##### Exercise data
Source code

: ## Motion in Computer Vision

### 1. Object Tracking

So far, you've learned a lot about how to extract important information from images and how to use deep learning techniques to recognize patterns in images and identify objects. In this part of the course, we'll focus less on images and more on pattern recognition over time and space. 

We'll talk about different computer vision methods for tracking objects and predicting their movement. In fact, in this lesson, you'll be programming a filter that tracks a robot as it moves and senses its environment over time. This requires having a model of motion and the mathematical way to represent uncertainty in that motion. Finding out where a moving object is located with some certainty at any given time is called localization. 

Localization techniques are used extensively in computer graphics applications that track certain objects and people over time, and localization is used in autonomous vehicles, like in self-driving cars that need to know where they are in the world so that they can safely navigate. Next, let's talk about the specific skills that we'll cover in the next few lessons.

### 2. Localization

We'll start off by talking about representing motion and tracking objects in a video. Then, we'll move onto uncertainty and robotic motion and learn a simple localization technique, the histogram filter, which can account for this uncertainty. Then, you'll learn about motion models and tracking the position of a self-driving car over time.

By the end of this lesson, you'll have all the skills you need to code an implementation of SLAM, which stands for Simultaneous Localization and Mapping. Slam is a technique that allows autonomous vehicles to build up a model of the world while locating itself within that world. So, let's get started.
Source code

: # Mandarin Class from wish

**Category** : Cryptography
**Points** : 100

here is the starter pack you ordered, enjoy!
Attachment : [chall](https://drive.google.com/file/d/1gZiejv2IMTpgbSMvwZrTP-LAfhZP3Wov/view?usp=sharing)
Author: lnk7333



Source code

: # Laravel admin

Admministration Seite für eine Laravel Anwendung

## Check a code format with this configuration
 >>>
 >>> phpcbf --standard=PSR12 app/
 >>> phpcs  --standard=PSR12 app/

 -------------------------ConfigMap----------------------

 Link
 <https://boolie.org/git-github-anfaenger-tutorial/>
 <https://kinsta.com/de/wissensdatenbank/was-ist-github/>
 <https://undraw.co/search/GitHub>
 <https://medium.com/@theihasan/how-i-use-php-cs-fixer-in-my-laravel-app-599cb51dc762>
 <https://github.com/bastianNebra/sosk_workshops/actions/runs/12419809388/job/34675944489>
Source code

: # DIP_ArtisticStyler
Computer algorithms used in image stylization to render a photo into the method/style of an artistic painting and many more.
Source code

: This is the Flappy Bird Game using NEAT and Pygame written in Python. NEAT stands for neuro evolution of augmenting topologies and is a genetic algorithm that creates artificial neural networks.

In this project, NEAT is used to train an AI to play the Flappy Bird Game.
##########
Your assignment >> Copy every entry exactly, leaving nothing out.

Answer box >>
Source code

: ## Motion in Computer Vision

### 1. Object Tracking

So far, you've learned a lot about how to extract important information from images and how to use deep learning techniques to recognize patterns in images and identify objects. In this part of the course, we'll focus less on images and more on pattern recognition over time and space. 

We'll talk about different computer vision methods for tracking objects and predicting their movement. In fact, in this lesson, you'll be programming a filter that tracks a robot as it moves and senses its environment over time. This requires having a model of motion and the mathematical way to represent uncertainty in that motion. Finding out where a moving object is located with some certainty at any given time is called localization. 

Localization techniques are used extensively in computer graphics applications that track certain objects and people over time, and localization is used in autonomous vehicles, like in self-driving cars that need to know where they are in the world so that they can safely navigate. Next, let's talk about the specific skills that we'll cover in the next few lessons.

### 2. Localization

We'll start off by talking about representing motion and tracking objects in a video. Then, we'll move onto uncertainty and robotic motion and learn a simple localization technique, the histogram filter, which can account for this uncertainty. Then, you'll learn about motion models and tracking the position of a self-driving car over time.

By the end of this lesson, you'll have all the skills you need to code an implementation of SLAM, which stands for Simultaneous Localization and Mapping. Slam is a technique that allows autonomous vehicles to build up a model of the world while locating itself within that world. So, let's get started.
Source code

: # Mandarin Class from wish

**Category** : Cryptography
**Points** : 100

here is the starter pack you ordered, enjoy!
Attachment : [chall](https://drive.google.com/file/d/1gZiejv2IMTpgbSMvwZrTP-LAfhZP3Wov/view?usp=sharing)
Author: lnk7333



Source code

: # Laravel admin

Admministration Seite für eine Laravel Anwendung

## Check a code format with this configuration
 >>>
 >>> phpcbf --standard=PSR12 app/
 >>> phpcs  --standard=PSR12 app/

 -------------------------ConfigMap----------------------

 Link
 <https://boolie.org/git-github-anfaenger-tutorial/>
 <https://kinsta.com/de/wissensdatenbank/was-ist-github/>
 <https://undraw.co/search/GitHub>
 <https://medium.com/@theihasan/how-i-use-php-cs-fixer-in-my-laravel-app-599cb51dc762>
 <https://github.com/bastianNebra/sosk_workshops/actions/runs/12419809388/job/34675944489>
Source code

: # DIP_ArtisticStyler
Computer algorithms used in image stylization to render a photo into the method/style of an artistic painting and many more.
Source code

: This is the Flappy Bird Game using NEAT and Pygame written in Python. NEAT stands for neuro evolution of augmenting topologies and is a genetic algorithm that creates artificial neural networks.

In this project, NEAT is used to train an AI to play the Flappy Bird Game.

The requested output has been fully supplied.